Lisa Jarvis: Bizarre raw milk trend puts kids at risk

If there’s one thing that wasn’t on my bingo card for 2024, it was this: that amid a national outbreak of bird flu among dairy cows, sales of raw milk would surge.

But new data shows that’s exactly what’s happening. It’s a baffling trend that puts people at risk of getting seriously ill — especially kids.

When reports of dairy cows infected with bird flu first surfaced, one of consumers’ first questions was about the safety of the milk supply — especially after fragments of the virus were found in cartons sitting on grocery store shelves. Researchers eventually showed that pasteurization appears to remove any threat of contracting the virus from consuming the milk.

By contrast, the effects of the lingering virus in raw milk remain murky. One small study found that mice fed raw milk from infected cows became sick.

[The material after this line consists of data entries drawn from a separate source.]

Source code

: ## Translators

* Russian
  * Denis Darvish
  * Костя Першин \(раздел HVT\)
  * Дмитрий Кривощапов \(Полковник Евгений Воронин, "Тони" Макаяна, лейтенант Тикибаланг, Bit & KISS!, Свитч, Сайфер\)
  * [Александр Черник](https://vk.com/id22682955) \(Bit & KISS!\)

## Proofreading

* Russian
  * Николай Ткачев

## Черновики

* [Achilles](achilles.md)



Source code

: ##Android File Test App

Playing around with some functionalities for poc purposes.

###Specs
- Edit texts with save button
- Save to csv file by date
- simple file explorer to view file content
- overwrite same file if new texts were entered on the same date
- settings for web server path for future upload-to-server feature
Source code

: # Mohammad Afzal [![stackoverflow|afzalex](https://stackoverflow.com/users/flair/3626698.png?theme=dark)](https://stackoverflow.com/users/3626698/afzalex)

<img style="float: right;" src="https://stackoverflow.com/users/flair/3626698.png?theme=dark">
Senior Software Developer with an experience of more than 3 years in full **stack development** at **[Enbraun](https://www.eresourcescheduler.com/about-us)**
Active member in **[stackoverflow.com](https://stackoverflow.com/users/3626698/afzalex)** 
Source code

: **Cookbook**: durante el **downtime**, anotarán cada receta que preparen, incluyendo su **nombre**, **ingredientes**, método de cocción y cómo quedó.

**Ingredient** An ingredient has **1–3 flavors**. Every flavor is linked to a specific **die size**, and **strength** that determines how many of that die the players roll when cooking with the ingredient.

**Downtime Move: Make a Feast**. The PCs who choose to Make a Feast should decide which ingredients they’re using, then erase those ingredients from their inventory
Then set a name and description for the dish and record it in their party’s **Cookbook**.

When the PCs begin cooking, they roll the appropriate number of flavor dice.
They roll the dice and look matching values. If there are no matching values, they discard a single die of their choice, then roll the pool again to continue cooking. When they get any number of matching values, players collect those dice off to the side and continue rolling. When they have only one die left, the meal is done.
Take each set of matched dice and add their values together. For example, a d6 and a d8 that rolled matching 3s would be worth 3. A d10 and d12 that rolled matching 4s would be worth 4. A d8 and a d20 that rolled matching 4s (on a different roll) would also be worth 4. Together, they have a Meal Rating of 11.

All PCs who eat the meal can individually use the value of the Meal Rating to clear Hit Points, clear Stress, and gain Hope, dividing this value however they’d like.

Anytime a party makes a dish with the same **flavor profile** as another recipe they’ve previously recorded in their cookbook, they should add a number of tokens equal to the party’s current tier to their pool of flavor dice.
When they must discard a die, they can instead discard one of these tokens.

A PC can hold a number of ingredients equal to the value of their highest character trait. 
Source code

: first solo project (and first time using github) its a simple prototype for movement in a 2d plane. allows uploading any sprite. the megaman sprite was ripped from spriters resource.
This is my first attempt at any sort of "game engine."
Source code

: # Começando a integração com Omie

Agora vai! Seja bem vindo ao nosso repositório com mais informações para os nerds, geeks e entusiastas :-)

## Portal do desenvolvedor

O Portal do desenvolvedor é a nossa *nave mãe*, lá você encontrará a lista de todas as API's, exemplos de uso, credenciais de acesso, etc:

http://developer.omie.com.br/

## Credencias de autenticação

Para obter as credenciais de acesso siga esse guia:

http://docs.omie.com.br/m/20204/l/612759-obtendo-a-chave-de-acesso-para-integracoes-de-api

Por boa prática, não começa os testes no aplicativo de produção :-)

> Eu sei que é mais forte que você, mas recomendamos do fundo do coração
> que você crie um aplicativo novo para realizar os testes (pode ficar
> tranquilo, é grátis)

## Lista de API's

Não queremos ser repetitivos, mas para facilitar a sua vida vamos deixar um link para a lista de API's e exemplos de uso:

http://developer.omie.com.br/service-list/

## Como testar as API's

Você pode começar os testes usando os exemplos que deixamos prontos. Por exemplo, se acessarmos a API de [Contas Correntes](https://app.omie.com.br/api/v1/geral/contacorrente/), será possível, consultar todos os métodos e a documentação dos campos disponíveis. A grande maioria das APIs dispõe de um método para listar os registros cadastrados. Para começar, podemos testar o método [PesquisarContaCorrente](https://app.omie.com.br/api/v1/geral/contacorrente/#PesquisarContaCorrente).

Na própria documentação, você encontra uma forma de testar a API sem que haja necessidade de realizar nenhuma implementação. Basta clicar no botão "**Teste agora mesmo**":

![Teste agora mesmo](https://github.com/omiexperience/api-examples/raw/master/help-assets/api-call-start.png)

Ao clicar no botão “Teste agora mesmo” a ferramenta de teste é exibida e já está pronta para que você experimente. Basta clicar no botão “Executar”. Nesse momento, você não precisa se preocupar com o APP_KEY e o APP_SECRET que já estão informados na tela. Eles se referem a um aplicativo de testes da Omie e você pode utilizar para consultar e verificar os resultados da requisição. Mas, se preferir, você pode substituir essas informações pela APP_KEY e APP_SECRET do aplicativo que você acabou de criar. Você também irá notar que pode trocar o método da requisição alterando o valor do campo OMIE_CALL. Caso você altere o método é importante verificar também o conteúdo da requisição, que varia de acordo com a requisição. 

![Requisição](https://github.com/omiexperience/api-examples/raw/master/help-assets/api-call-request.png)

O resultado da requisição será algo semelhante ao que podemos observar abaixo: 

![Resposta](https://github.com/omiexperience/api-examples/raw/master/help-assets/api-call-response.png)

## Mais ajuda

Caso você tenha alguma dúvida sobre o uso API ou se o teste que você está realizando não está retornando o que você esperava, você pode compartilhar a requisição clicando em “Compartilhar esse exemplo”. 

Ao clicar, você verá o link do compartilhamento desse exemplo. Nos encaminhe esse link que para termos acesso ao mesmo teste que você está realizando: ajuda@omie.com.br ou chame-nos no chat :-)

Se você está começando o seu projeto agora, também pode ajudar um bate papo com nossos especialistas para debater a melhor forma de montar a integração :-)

Every single infectious disease expert I’ve spoken with about bird flu in recent months has raised the same point: The likelihood of becoming ill from drinking H5N1-laden raw milk might be low, but the potential of getting sick from other pathogens in raw milk is high — too high to make it worth the risk. Public health authorities have stressed that it is simply not safe to drink raw milk, particularly for people who are most vulnerable to the worst infections from the bad bugs it might carry, like pregnant women, children, the elderly and the immune-compromised.

And yet data from market research firm NielsenIQ found that raw milk sales were 42% higher from mid-May to mid-June than they had been during the same period in 2023. The timing raises the question of whether people are just jumping onto an already-growing trend (pushed by wellness influencers and trad wives), or if drinking it has become a bizarre act of political defiance (to wit, the right-wing group Turning Point USA now sells a “got raw milk?” tee).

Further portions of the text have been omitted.